Вид у него был до того удрученный, что Арбели не выдержал и рассмеялся.
— По-моему, здесь совсем неплохо, — сказал он. — Просто ты привык к другому.
— Да, я привык к другому. — Джинн задумчиво потер браслет на запястье. — Представь себе, что ты спишь и видишь свои человеческие сны, а потом просыпаешься в совершенно незнакомом месте. Руки и ноги у тебя скованы, а сам ты привязан к вбитой в землю палке. Ты даже не представляешь, кто и как сотворил это с тобой. Не знаешь, сможешь ли когда-нибудь освободиться. Ты находишься так далеко от дома, что и вообразить невозможно. А потом какое-то странное существо находит тебя и восклицает: «Ну надо же, это ведь Арбели! А я-то думал, что они бывают только в сказках! Надо пока тебя спрятать, а потом ты притворишься одним из нас, чтобы люди не пугались».
— Выходит, ты считаешь меня странным существом? — нахмурился Арбели.
— Ты вообще не понял, о чем я говорю. — Джинн откинулся на спину и уставился на потолок. — Но да, это так. Люди кажутся мне странными существами.
— Ты жалеешь нас. В твоих глазах мы слабы и несвободны.
Джинн задумался ненадолго.
— Вы так медленно двигаетесь, — наконец сказал он.
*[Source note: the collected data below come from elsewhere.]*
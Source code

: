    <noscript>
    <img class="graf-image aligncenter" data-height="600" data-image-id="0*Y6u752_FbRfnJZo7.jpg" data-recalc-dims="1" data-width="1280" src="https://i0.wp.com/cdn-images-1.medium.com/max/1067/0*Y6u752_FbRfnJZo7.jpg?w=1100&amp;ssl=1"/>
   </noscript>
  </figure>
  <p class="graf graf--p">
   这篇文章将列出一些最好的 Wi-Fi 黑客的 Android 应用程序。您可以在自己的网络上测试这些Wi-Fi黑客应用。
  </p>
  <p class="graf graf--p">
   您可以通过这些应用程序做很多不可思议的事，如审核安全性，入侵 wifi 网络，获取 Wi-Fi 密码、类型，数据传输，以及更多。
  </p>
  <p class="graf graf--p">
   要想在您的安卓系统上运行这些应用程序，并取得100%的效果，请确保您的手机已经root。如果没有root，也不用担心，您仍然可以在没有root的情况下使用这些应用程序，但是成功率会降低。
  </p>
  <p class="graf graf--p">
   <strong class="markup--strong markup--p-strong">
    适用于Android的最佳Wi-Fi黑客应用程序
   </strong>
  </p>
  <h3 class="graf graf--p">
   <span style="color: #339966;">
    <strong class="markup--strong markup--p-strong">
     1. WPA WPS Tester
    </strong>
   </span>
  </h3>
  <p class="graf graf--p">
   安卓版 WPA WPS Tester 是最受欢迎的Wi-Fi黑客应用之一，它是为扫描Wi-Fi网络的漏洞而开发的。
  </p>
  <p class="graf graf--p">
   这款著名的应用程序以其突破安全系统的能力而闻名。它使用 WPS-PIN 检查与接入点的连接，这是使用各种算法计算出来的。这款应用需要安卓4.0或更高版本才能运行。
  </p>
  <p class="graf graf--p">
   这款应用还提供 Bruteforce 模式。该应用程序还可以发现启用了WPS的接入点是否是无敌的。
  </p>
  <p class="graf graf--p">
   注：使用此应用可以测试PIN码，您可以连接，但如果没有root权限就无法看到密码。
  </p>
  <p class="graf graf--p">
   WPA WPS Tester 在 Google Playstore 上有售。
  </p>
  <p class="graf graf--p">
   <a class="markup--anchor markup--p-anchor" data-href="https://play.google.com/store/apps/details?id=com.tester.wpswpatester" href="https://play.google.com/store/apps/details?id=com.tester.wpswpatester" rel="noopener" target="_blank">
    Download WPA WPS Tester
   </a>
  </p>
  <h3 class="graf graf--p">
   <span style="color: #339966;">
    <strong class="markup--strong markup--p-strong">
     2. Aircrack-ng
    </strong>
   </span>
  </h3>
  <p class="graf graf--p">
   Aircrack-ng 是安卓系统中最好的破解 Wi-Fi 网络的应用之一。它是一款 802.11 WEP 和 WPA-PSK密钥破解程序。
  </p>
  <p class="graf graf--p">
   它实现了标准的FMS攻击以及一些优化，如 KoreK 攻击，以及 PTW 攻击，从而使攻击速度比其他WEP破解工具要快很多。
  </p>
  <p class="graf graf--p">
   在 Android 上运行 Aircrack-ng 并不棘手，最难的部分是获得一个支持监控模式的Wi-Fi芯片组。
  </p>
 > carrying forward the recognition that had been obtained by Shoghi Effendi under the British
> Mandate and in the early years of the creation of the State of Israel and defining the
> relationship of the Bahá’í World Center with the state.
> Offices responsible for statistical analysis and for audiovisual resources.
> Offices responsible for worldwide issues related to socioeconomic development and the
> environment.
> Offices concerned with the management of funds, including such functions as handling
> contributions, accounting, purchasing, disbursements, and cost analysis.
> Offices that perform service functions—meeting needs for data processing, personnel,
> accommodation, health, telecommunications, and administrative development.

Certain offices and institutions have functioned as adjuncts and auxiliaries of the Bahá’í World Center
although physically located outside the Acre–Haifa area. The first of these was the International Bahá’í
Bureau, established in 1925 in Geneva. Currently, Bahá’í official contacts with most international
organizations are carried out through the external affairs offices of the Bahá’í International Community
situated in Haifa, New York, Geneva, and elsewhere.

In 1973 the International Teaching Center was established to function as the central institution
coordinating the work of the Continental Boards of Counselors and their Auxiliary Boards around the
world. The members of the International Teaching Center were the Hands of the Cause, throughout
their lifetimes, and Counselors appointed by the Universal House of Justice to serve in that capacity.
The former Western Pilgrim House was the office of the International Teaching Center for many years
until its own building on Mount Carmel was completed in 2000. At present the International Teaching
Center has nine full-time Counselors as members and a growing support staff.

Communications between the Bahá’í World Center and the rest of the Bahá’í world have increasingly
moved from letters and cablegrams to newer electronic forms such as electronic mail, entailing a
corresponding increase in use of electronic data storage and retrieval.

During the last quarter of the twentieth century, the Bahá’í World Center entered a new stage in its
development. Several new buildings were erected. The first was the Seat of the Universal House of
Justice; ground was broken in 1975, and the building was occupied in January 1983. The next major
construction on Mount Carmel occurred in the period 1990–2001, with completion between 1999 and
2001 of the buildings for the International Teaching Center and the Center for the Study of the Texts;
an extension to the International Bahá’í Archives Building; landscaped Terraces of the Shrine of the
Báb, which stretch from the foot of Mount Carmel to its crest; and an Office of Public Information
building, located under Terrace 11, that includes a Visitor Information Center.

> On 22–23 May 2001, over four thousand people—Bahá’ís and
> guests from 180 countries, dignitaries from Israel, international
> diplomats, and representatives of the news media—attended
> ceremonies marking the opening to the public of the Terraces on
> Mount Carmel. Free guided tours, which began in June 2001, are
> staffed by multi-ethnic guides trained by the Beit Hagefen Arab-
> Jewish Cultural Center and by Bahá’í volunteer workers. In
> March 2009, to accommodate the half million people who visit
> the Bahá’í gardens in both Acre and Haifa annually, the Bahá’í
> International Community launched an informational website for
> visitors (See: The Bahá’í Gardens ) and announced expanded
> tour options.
Они помолчали, потом Джинн вздохнул:
— Арбели, я обещал не выходить из мастерской, пока ты не скажешь, что пора, и я сдержал обещание. Но я говорил тебе правду. Если я в ближайшее время не найду средства хотя бы частично вернуть себе свободу, я действительно сойду с ума.
— Прошу тебя, — взмолился Арбели, — еще несколько дней. Если мы хотим, чтобы все получилось…
— Да-да, я знаю. — Джини встал и подошел к окну. — Но во всей этой истории у меня есть только одно утешение — то, что судьба забросила меня в такое место, подобное которому я даже вообразить себе не мог. И я намерен этим воспользоваться.